Monday, Feb. 13, 1933

Blessed Donkey

A plump little donkey named Juanita kicked up a mighty rumpus in New England last week, brought pain and embarrassment to the American Red Cross. In the January Junior Red Cross News, monthly journal for children, was a story about a 10-year-old Spaniard named Rafael and a donkey he found abandoned at the foot of a cliff. Uncle Bastiano and Aunt Ana did not care for their nephew's asinine Juanita. On St. Anthony's Eve, Rafael begged a peseta on the road, set out to have Juanita bedecked and blessed next day in front of the church. "Surely," thought he, "the Gentle Lord would heed his prayer that he and Juanita might not be separated." Sure enough, after the priest blessed Juanita, along with other donkeys, mules and horses, she was saved from being sold at Uncle Bastiano's order. Spain's great bullfighter, Jose, happened along, bought Juanita for Rafael. . . .

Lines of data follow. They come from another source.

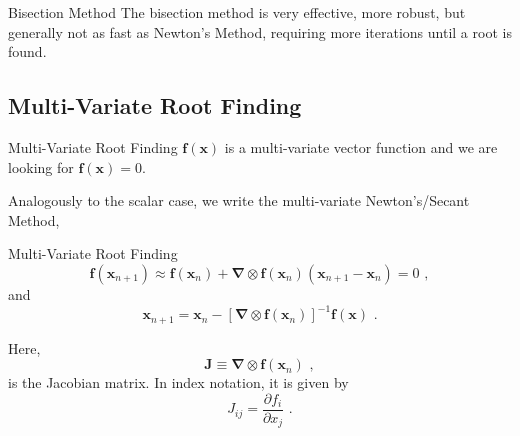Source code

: \documentclass[11pt]{beamer}
\begin{document}
\begin{frame}[fragile]{Bisection Method}
The bisection method is very effective, more robust, but generally not
as fast as Newton's Method, requiring more iterations until a root
is found.
\end{frame}

\subsection{Multi-Variate Root Finding}
\begin{frame}[fragile]{Multi-Variate Root Finding}
$\mathbf{f}(\mathbf{x})$ is a multi-variate vector function and we are
looking for $\mathbf{f}(\mathbf{x}) = 0$. \\
\bigskip

Analogously to the scalar case, we
write the multi-variate Newton's/Secant Method,
\end{frame}

\begin{frame}[fragile]{Multi-Variate Root Finding}
\begin{equation}
\mathbf{f}(\mathbf{x}_{n+1}) \approx \mathbf{f}(\mathbf{x}_n) 
+  \mathbf{\nabla}\otimes\mathbf{f}(\mathbf{x}_n) (\mathbf{x}_{n+1} - \mathbf{x}_n) = 0\,\,,
\end{equation}
and
\begin{equation}
\mathbf{x}_{n+1} = \mathbf{x}_n - \left[ \mathbf{\nabla}\otimes\mathbf{f}(\mathbf{x}_n) \right]^{-1} \mathbf{f}(\mathbf{x})\,\,.
\label{eq:mvnr}
\end{equation}

Here,
\begin{equation}
\mathbf{J} \equiv  \mathbf{\nabla}\otimes \mathbf{f}(\mathbf{x}_n)\,\,,
\end{equation}
is the Jacobian matrix. In index notation, it is given by
\begin{equation}
J_{ij} = \frac{\partial f_i}{\partial x_j}\,\,.
\end{equation}
\end{frame}
\end{document}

When school committeemen in Somerville, Mass, read the story last week and saw the picture that illustrated it, they angrily suppressed that issue of the Junior Red Cross News, and all Junior Red Cross activities in Somerville.* The pen-&-ink drawing of Rafael, Juanita and the priest was captioned: "Rafael and Juanita stood before the priest, who murmured a blessing and placed a barley wafer in Juanita's mouth." The Somerville schoolmen called this "sacrilegious . . . offensive . . . un-American . . . ridiculing the great central act of worship of a great religious denomination." Other Massachusetts cities--Cambridge, Lowell, Lawrence, Everett, Fall River--joined in the ban, were followed by New York City.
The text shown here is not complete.